Nothing is needed except the lines below that run from the one with "host than the request before." through the one with "The second load", repeated exactly.

[Extracted records]
Content starts

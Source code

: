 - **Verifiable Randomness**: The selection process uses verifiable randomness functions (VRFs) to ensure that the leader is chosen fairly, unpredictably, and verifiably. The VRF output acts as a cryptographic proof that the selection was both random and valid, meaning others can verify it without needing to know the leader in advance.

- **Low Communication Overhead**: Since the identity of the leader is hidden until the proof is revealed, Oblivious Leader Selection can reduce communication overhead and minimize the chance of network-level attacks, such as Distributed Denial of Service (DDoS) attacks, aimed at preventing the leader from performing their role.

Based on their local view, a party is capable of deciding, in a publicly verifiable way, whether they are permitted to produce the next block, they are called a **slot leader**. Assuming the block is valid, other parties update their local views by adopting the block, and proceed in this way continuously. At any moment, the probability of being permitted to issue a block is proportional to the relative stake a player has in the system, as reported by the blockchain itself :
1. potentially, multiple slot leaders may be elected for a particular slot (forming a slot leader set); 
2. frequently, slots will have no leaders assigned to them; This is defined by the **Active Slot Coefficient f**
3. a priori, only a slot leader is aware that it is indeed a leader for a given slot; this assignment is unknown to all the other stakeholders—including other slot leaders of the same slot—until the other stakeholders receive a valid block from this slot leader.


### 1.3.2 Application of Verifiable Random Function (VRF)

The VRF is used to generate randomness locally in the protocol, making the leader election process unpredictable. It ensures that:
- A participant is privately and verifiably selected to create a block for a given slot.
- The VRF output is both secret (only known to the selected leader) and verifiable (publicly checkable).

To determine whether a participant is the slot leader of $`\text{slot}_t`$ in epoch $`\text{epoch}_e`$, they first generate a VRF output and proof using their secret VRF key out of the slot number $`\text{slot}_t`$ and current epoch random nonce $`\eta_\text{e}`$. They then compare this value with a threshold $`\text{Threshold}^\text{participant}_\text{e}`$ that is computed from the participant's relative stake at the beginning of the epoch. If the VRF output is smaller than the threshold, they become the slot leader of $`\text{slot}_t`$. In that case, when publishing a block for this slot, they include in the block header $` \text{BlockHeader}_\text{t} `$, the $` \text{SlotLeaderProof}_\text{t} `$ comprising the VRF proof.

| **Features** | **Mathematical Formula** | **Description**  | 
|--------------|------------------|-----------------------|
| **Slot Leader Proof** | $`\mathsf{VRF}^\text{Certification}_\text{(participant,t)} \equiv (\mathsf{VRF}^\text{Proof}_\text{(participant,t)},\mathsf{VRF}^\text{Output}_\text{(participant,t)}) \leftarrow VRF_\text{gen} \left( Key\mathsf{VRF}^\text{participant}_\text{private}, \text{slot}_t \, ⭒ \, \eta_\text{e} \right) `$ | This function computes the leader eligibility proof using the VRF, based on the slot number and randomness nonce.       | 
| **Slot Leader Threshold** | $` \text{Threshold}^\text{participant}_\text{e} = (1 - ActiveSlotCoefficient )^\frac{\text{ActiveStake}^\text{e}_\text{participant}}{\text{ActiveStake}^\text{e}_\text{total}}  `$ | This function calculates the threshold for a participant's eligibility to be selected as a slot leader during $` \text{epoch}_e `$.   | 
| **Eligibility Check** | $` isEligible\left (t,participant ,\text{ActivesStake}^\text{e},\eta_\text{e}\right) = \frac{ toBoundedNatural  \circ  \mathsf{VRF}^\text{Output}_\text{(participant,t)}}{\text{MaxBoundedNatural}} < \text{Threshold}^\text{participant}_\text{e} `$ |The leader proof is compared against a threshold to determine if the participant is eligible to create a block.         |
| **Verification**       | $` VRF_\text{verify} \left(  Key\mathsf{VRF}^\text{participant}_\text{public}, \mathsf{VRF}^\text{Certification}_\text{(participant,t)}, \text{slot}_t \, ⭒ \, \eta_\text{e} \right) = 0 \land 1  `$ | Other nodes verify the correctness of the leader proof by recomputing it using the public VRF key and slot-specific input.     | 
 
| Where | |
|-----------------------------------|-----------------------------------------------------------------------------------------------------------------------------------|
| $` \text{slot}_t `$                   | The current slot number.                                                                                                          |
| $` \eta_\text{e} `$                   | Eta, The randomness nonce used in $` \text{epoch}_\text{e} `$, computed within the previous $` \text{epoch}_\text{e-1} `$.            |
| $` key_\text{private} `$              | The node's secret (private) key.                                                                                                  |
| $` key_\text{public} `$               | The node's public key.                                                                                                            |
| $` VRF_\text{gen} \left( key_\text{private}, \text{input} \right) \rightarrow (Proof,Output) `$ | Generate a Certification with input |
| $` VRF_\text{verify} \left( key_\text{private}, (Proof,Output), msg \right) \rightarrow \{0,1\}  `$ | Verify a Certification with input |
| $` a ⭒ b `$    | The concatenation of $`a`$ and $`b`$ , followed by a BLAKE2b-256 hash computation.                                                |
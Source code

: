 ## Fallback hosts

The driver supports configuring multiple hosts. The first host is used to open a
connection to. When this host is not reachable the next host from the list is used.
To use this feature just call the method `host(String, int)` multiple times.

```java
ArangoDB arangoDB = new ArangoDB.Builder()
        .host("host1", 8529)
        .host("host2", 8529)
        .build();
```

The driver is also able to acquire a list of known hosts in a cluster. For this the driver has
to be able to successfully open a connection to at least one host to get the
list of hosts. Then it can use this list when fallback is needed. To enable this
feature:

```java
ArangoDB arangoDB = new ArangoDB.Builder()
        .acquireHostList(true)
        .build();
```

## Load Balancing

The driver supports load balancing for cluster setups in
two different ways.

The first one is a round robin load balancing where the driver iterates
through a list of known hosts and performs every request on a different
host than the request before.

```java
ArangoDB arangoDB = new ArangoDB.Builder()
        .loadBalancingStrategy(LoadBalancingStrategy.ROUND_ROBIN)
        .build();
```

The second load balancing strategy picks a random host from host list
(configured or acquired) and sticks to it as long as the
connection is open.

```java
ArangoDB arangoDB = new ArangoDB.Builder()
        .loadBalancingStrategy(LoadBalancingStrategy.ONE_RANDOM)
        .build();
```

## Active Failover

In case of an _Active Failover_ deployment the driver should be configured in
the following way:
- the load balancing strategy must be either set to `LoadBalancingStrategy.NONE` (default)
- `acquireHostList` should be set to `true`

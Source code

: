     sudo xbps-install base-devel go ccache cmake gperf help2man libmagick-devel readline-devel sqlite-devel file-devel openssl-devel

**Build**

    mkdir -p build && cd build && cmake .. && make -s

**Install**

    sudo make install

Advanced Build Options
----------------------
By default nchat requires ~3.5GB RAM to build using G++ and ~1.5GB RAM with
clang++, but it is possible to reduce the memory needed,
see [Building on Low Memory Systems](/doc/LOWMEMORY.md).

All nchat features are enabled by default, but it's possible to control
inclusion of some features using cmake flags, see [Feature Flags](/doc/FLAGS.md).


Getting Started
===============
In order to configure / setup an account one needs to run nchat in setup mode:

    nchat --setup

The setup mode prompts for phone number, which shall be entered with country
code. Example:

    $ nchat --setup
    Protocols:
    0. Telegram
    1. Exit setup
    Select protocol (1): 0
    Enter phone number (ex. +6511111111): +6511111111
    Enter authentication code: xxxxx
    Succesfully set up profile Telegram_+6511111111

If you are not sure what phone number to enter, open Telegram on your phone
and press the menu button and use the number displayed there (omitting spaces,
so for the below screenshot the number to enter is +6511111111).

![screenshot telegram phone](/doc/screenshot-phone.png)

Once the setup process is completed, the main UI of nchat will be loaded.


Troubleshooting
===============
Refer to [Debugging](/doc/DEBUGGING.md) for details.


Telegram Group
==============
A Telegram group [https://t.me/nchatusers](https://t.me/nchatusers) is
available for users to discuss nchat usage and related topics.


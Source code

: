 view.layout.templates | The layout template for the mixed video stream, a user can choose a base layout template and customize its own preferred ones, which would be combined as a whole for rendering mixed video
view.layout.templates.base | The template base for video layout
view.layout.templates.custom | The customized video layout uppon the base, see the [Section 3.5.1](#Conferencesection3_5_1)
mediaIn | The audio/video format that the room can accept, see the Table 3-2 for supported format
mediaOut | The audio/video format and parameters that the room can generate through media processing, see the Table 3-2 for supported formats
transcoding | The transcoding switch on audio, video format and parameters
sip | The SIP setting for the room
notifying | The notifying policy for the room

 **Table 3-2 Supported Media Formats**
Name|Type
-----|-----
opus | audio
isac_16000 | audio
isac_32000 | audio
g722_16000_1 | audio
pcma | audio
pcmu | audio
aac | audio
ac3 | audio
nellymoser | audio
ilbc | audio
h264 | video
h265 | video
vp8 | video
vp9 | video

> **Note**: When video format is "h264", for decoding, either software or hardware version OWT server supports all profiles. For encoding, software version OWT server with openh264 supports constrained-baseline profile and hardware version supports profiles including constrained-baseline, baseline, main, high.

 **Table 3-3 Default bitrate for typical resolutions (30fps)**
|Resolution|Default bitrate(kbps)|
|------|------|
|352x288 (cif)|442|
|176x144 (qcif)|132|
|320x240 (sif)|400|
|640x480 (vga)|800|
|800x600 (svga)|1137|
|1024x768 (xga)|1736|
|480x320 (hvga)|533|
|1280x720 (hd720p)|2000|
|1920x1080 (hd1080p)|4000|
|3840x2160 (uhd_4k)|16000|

Content ends

*Task result*:
host than the request before.

```java
ArangoDB arangoDB = new ArangoDB.Builder()
        .loadBalancingStrategy(LoadBalancingStrategy.ROUND_ROBIN)
        .build();
```

The second load balancing strategy picks a random host from host list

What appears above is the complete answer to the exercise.